Record extracts |
=== Begin Enclosure ===
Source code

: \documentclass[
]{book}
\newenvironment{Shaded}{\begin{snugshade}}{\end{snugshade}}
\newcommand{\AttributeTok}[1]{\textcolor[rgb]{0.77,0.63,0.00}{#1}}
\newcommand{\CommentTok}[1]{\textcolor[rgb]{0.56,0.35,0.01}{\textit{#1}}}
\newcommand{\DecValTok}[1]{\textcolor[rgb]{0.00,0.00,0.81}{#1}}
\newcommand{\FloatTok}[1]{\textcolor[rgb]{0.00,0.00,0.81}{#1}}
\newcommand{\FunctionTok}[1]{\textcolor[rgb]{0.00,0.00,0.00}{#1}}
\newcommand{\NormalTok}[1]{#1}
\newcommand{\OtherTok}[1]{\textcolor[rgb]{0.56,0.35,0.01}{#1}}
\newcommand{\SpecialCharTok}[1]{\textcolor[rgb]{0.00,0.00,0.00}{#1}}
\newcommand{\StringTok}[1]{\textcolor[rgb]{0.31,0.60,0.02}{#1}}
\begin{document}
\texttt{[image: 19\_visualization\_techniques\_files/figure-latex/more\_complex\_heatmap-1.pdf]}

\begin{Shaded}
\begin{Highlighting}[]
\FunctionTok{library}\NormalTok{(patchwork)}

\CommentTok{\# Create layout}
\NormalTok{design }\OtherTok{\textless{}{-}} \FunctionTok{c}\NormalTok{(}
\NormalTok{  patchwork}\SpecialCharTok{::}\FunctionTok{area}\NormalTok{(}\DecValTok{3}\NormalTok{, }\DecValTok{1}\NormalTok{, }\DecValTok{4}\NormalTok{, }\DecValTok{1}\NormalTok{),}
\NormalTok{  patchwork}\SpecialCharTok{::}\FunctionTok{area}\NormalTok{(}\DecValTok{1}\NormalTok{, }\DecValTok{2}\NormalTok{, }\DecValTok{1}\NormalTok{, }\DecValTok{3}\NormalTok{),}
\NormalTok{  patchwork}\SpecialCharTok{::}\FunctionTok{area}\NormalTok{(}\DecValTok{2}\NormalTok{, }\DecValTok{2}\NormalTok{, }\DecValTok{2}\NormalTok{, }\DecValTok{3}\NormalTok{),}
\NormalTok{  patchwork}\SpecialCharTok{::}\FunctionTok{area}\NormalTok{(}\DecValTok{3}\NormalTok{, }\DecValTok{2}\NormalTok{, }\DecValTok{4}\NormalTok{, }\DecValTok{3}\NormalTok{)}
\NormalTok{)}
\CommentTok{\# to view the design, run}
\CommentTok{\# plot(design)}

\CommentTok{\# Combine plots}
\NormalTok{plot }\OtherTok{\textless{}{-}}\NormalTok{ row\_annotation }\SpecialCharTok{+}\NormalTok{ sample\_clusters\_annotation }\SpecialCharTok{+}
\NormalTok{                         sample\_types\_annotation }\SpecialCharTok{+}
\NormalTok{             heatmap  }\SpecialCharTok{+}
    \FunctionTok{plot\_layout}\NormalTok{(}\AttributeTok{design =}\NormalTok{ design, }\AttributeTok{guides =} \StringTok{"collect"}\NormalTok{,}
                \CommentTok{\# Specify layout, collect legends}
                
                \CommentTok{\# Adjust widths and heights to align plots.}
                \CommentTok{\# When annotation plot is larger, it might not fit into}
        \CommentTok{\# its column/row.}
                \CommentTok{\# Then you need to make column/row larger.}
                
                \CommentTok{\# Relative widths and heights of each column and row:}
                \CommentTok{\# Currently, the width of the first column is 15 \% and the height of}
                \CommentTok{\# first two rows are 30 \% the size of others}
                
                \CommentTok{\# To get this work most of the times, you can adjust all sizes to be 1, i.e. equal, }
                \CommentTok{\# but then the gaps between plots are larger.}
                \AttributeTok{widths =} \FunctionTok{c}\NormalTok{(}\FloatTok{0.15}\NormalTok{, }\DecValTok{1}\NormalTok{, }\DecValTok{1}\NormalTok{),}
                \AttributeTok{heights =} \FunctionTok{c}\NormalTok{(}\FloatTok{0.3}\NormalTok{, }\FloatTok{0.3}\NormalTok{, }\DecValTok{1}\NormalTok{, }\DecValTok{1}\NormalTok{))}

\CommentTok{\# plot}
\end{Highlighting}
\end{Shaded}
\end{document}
=== End Enclosure ===
What to do |
Where does the word "first" appear in the records above? Return every line that holds it.

Exercise response |
                \CommentTok{\# Currently, the width of the first column is 15 \% and the height of}
                \CommentTok{\# first two rows are 30 \% the size of others}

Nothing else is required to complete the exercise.